According to another aspect of the present invention, in a dielectric resonator including an electrode formed on a dielectric surface or a dielectric inner surface, at least one gap is formed along the edge at an edge portion of the electrode. In this structure, since the current concentration is alleviated at the corner portion of the electrode, the overall conductor loss is reduced. As a result, it is possible to obtain a dielectric resonator having a high Q ₀ .

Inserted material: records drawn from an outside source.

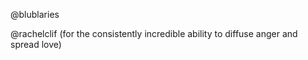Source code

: @blublaries 

@rachelclif (for the consistently incredible ability to diffuse anger and spread love)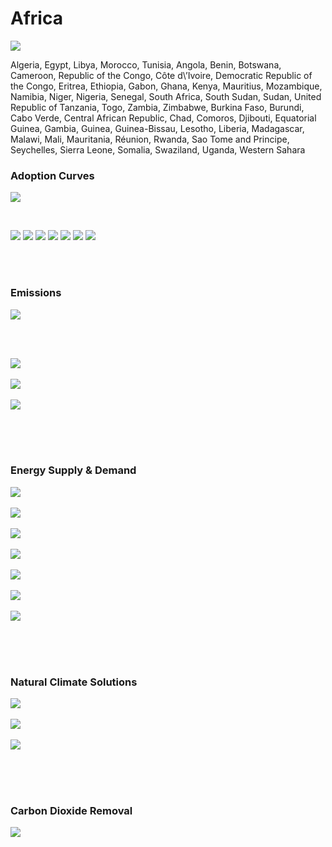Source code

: # Africa

![](../region%20maps/Africa.png)

Algeria, Egypt, Libya, Morocco, Tunisia, Angola, Benin, Botswana, Cameroon, Republic of the Congo, Côte d\’Ivoire, Democratic Republic of the Congo, Eritrea, Ethiopia, Gabon, Ghana, Kenya, Mauritius, Mozambique, Namibia, Niger, Nigeria, Senegal, South Africa, South Sudan, Sudan, United Republic of Tanzania, Togo, Zambia, Zimbabwe, Burkina Faso, Burundi, Cabo Verde, Central African Republic, Chad, Comoros, Djibouti, Equatorial Guinea, Gambia, Guinea, Guinea-Bissau, Lesotho, Liberia, Madagascar, Malawi, Mali, Mauritania, Réunion, Rwanda, Sao Tome and Principe, Seychelles, Sierra Leone, Somalia, Swaziland, Uganda, Western Sahara

### Adoption Curves

![](../podi/data/figs/scurves-Africa)

<br/>

![](../podi/data/figs/scurves_ind-Grid-Africa)
![](../podi/data/figs/scurves_ind-Transport-Africa)
![](../podi/data/figs/scurves_ind-Buildings-Africa)
![](../podi/data/figs/scurves_ind-Industry-Africa)
![](../podi/data/figs/scurves_ind-RegenerativeAgriculture-Africa)
![](../podi/data/figs/scurves_ind-Forests&Wetlands-Africa)
![](../podi/data/figs/scurves_ind-CarbonDioxideRemoval-Africa)

<br/><br/>

### Emissions

![](../podi/data/figs/mitigationwedges-Africa)

<br/><br/>

![](../podi/data/figs/emissions-ffi_emissions-Africa)<br/><br/>
![](../podi/data/figs/emissions-CH4_emissions-Africa)<br/><br/>
![](../podi/data/figs/emissions-N2O_emissions-Africa)<br/><br/>

<br/><br/>

### Energy Supply & Demand

![](../podi/data/figs/energydemand_pathway-Africa)<br/><br/>
![](../podi/data/figs/energysupply_pathway-Africa)<br/><br/>
![](../podi/data/figs/electricity_pathway-Africa)<br/><br/>
![](../podi/data/figs/elecbysector_pathway-Africa)<br/><br/>
![](../podi/data/figs/buildings_pathway-Africa)<br/><br/>
![](../podi/data/figs/industry_pathway-Africa)<br/><br/>
![](../podi/data/figs/transport_pathway-Africa)<br/><br/>

<br/><br/>

### Natural Climate Solutions

![](../podi/data/figs/ra_pathway-Africa)<br/><br/>
![](../podi/data/figs/fw_pathway-Africa)<br/><br/>
![](../podi/data/figs/afolu_pathway-Africa)<br/><br/>

<br/><br/>

### Carbon Dioxide Removal

![](../podi/data/figs/cdr_pathway-Africa)<br/><br/>

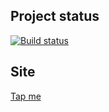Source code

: ## Project status
[![Build status](https://ci.appveyor.com/api/projects/status/m4u8guq2j6g4fa7w?svg=true)](https://ci.appveyor.com/project/xenianick/ahj-homework-3-2)

## Site
[Tap me](https://xenianick.github.io/ahj-homework_3.2)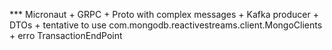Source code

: *** Micronaut + GRPC + Proto with complex messages + Kafka producer + DTOs 
	+ tentative to use com.mongodb.reactivestreams.client.MongoClients
	+ erro TransactionEndPoint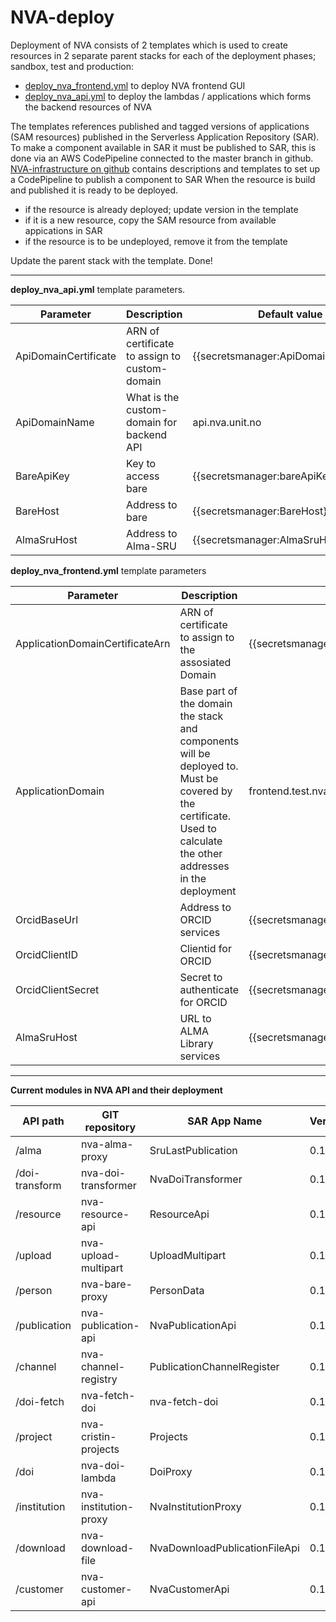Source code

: # NVA-deploy
Deployment of NVA consists of 2 templates which is used to create resources in 2 separate parent stacks for each of the deployment phases; sandbox, test and production:
 * [deploy_nva_frontend.yml](deploy_nva_frontend.yml) to deploy NVA frontend GUI
 * [deploy_nva_api.yml](deploy_nva_api.yml) to deploy the lambdas / applications which forms the backend resources of NVA
 
 The templates references published and tagged versions of applications (SAM resources) published in the Serverless Application Repository (SAR).
 To make a component available in SAR it must be published to SAR, this is done via an AWS CodePipeline connected to the master branch in github. [NVA-infrastructure on github](https://github.com/BIBSYSDEV/NVA-infrastructure) contains descriptions and templates to set up a CodePipeline to publish a component to SAR
 When the resource is build and published it is ready to be deployed.
 
  * if the resource is already deployed; update version in the template
  * if it is a new resource, copy the SAM resource from available appications in SAR
  * if the resource is to be undeployed, remove it from the template
  
  Update the parent stack with the template. Done!
  
  
***
  
  **deploy_nva_api.yml** template parameters. 
  
  |Parameter|Description|Default value|
  |-----|-----|-----|
  | ApiDomainCertificate | ARN  of certificate to assign to custom-domain | {{secretsmanager:ApiDomainCertificate}} |
  | ApiDomainName | What is the custom-domain for backend API | api.nva.unit.no |
  | BareApiKey | Key to access bare | {{secretsmanager:bareApiKey}}|
  | BareHost | Address to bare | {{secretsmanager:BareHost}} | 
  | AlmaSruHost | Address to Alma-SRU | {{secretsmanager:AlmaSruHost}} |
  
  **deploy_nva_frontend.yml** template parameters
  
  |Parameter|Description|Default value| 
  |-----|-----|-----|
  | ApplicationDomainCertificateArn | ARN  of certificate to assign to the assosiated Domain | {{secretsmanager:ApplicationDomainCertificateArn}} |
  | ApplicationDomain | Base part of the domain the stack and components will be deployed to. Must be covered by the certificate. Used to calculate the other addresses in the deployment | frontend.test.nva.aws.unit.no / nva.unit.no |
  | OrcidBaseUrl | Address to ORCID services | {{secretsmanager:OrcidBaseUrl}} |
  | OrcidClientID | Clientid for ORCID | {{secretsmanager:OrcidClientID}} | 
  | OrcidClientSecret | Secret to authenticate for ORCID | {{secretsmanager:OrcidClientSecret}} |
  | AlmaSruHost | URL to ALMA Library services | {{secretsmanager:AlmaSruHost}} |
  
  ---
**Current modules in NVA API and their deployment**

|API path|GIT repository|SAR App Name|Version||Notes|
|-----|-----|-----|-----|-----|-----|
|/alma|nva-alma-proxy|SruLastPublication|0.1.1|2020-04-30T12:31:49+00:00| |
|/doi-transform|nva-doi-transformer|NvaDoiTransformer|0.1.11|2020-06-15T14:19:08+00:00| |
|/resource|nva-resource-api|ResourceApi|0.1.1|2020-05-04T08:44:11+00:00| |
|/upload|nva-upload-multipart|UploadMultipart|0.1.3|2020-06-25T11:32:02+00:00| |
|/person|nva-bare-proxy|PersonData|0.1.2|2020-06-04T11:00:20+00:00| |
|/publication|nva-publication-api|NvaPublicationApi|0.1.9|2020-06-16T12:05:44+00:00| |
|/channel|nva-channel-registry|PublicationChannelRegister|0.1.1|2020-04-30T15:00:54+00:00| |
|/doi-fetch|nva-fetch-doi|nva-fetch-doi|0.1.5|2020-06-15T14:15:51+00:00| |
|/project|nva-cristin-projects|Projects|0.1.2|2020-06-04T10:56:35+00:00| |
|/doi|nva-doi-lambda|DoiProxy|0.1.1|2020-04-30T14:39:09+00:00| |
|/institution|nva-institution-proxy|NvaInstitutionProxy|0.1.2|2020-06-18T12:18:01+00:00| |
|/download|nva-download-file|NvaDownloadPublicationFileApi|0.1.2|2020-06-15T14:23:14+00:00| |
|/customer|nva-customer-api|NvaCustomerApi|0.1.1|2020-06-04T12:39:26+00:00| |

Figures 31 and 32 illustrate the attenuation constant [alpha] (Np / m) simulating various transmission lines. This simulation was carried out at a frequency of 2 GHz, assuming that the thickness of the dielectric plate is 0.1 mm, the dielectric constant epsilon r is 10, and the effective line width is 11 mu m. Fig. 31 shows a simulation result in the case where the gap is 1 mu m and the width of the thin linear electrode is 1 mu m. When a gap is formed so as to form a linear electrode which extends over the entire width of the transmission line,? = 3.59 which is worse than the attenuation constant? = 2.92 obtained in the conventional transmission line shown in Fig. Conversely, if one gap is formed along one edge and the other gap is formed along the opposite edge, as shown in FIG. 31C,? = 2.87, and thus the conductor loss is greatly improved. When two gaps similar to the above-described gaps are formed in the respective corner portions as shown in Fig. 31D, the attenuation constant? = 3.15. This result is worse than the result according to the configuration shown in FIG. 31A, but is better than the result according to the configuration shown in FIG. 31B. Further, in the case where a gap is formed at the center of the electrode as shown in Fig. 31E, even if? Is decreased by the decrease of the cross-sectional area of the conductor,? Is better than the configuration shown in Fig. 31B.

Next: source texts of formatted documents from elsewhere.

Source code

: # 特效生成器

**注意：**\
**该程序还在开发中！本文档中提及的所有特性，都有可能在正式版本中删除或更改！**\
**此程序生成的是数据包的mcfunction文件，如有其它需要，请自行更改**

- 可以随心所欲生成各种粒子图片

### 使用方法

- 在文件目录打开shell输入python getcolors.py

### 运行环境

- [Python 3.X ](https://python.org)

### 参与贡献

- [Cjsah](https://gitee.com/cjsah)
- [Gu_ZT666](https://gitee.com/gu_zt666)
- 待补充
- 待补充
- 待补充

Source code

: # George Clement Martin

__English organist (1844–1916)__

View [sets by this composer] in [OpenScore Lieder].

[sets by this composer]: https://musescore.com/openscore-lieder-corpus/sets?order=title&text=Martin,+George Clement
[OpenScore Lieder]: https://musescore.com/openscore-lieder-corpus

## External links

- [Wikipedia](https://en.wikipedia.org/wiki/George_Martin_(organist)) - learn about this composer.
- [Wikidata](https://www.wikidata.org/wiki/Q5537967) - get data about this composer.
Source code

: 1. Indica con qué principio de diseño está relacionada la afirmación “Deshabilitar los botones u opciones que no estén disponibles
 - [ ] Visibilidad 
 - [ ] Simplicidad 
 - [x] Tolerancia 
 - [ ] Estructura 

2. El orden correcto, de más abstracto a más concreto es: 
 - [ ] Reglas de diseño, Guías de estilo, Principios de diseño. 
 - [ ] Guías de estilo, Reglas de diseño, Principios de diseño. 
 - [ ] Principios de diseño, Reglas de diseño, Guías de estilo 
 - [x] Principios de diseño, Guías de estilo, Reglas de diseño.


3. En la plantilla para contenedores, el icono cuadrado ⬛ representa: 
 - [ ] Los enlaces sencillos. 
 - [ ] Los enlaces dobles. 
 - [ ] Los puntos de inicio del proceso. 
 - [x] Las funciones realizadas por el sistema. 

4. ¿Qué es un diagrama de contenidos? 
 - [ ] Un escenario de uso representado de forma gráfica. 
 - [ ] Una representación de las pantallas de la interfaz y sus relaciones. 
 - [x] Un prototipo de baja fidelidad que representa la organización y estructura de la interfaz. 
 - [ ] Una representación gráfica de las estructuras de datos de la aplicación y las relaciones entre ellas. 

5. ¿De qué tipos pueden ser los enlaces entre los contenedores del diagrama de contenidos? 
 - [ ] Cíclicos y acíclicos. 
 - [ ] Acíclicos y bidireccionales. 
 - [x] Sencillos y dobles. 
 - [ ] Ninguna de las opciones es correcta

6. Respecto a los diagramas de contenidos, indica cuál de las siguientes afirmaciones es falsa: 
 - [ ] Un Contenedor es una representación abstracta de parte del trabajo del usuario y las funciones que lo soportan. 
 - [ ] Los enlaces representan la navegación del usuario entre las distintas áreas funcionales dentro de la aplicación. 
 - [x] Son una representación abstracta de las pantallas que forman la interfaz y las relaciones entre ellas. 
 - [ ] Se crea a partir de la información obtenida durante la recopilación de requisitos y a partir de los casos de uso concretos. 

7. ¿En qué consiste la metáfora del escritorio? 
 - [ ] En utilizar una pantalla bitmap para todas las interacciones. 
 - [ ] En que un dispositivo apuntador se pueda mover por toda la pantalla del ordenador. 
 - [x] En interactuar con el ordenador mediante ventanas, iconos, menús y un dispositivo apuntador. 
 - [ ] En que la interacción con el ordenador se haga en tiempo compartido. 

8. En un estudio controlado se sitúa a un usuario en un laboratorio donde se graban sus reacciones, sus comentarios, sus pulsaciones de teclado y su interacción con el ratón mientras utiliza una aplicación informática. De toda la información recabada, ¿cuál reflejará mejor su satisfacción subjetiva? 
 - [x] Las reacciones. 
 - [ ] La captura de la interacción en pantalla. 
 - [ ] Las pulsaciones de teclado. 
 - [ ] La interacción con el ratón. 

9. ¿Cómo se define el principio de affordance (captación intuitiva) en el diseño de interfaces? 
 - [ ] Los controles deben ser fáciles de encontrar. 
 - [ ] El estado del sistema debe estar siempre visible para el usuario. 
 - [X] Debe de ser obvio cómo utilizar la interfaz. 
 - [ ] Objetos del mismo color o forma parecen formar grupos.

32 shows the results when the width of the gap is 0.4 mu m and the width of each thin linear electrode is 1.5 mu m. As shown in Fig. 32B, if a linear electrode is formed across the entire width of the transmission line,? Is smaller than the value obtained in Fig. 31B because the entire cross-sectional area of the conductor is larger than that in Fig. 31B. However, from FIGS. 32C, 32D and 32E, it can be seen that the present invention shows a lower value of?, Which leads to a decrease in conductor loss.

The present invention also provides a filter including a dielectric resonator of the kind described above and input / output electrodes coupled to the dielectric resonator.

According to another aspect of the present invention, there is provided a duplexer including a transmission filter and a reception filter realized using a filter according to the above-described technique. The transmission filter is disposed between the transmission signal input port and the antenna port, and the reception filter is disposed between the reception signal output port and the antenna port.

According to still another aspect of the present invention, there is provided a communicator formed with at least one of the above-described high frequency transmission lines, the above-described dielectric resonator, the above-described filter, or the above-described duplexer.

A first embodiment of the microstrip line according to the present invention will be described below with reference to FIGS. 1 and 2. FIG. 1 is a perspective view of a microstrip line. As shown in FIG. 1, the microstrip line includes a ground electrode 2 formed on the lower surface of the dielectric plate 1 and microstrip line electrodes 3 and 3 'formed on the upper surface of the dielectric plate 1. In this embodiment, as shown in Fig. 1, a plurality of gaps 4 are formed at the corners of the microstrip line electrode 3, and elongated electrodes 3 'are formed at the corners. The microstrip line electrodes 3 and 3 'may be formed by a thick film printing method. The microstrip line electrodes 3 and 3 'may be formed by forming an electrode film over the entire surface and then forming a gap 4 in the electrode film by a suitable patterning process such as etching. The microstrip line electrodes 3 and 3 'may be formed of a superconducting thin film.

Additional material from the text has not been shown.